Done With The Petty Church Gossip



I’m really tired of pastors (including myself) talking trash about other pastors, and Christians about other Christians. I’m tired of pastors saying, “This isn’t gossip if we’re discussing people in ministry.” Even if that were true, we smuggle in all our petty bitterness under the disguise of caring about someone when we really don’t. That’s more reason to be careful, not less. It doesn’t matter if you only gossip with people you “trust” or with just one other person: you are still feeding your inner-troll.

I don’t believe your church and my church exist within their buildings. They don’t end at your back door or my front lawn. They co-exist in the global body of Christ. We are one. So when you talk bad about another pastor or another Christian down the street — any fellow human being — you are undermining the work of God in their lives. Even suggesting that another pastor is “unworthy” of his position (which is already true) will kill a local ministry. All for what? To satisfy our desperate attention-seeking ego for two seconds? To claim we got the secret-sauce of the “right” methodology? You can’t possibly know the extent of damage you’re doing to OUR church, which is also your body. We effectively bite our own fingers and toes. We eat our own. No one is impressed by this, especially not the world. And I’m tired of that sick feeling in my stomach when I leave a room knowing I just spit on Jesus’s face.

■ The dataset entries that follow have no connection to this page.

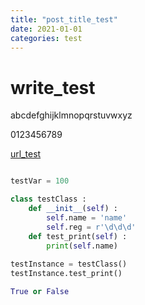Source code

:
 ```yaml
---
title: "post_title_test"
date: 2021-01-01
categories: test
---
```


# write_test

abcdefghijklmnopqrstuvwxyz

0123456789

[url_test](https://keinohne.github.io/)

```python

testVar = 100

class testClass :
    def __init__(self) :
        self.name = 'name'
        self.reg = r'\d\d\d'
    def test_print(self) :
        print(self.name)
        
testInstance = testClass()
testInstance.test_print()

True or False

```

If you’ve been brainwashed into thinking your church is the only one doing it right: you’ve fallen for a tribal, cult-like, isolated, nationalistic paradigm which Jesus came to destroy. If you think a pastor is a false teacher, you are not “protecting” people by publicly shaming him. Instead of using your energy to blast the guy, we could be on our knees praying in sweat and tears for God to rend their hearts open and to have mercy on us all. Most likely though, this guy isn’t a false teacher but he simply does ministry differently than you, and you’re butt-hurt for reasons that won’t matter when you stand before God’s face-melting glory at the end of your one short life. If you have to call out a false teacher, point at yourself first.

I know that no matter how much we divide our own church, God still has grace and He will still work in His sovereignty. But it will be in spite of us and not through us. I would much rather God work through me than past me. It’s better. It is how we will not just survive, but thrive.

I have defended crappy terrible pastors for years now. I have also talked my share of trash. I’m done with both. I will say nothing less than to point to Jesus. I beg of you: celebrate people, because God loves them too. Pray for them, because they need it. And pray for yourself, to let go of excuses and let go of your pride. Gossip is gossip, regardless of what else you call it. I plead with you: please join me in stopping the stream of crap that so quickly emerges from our mouths, which have the potential for greater than this.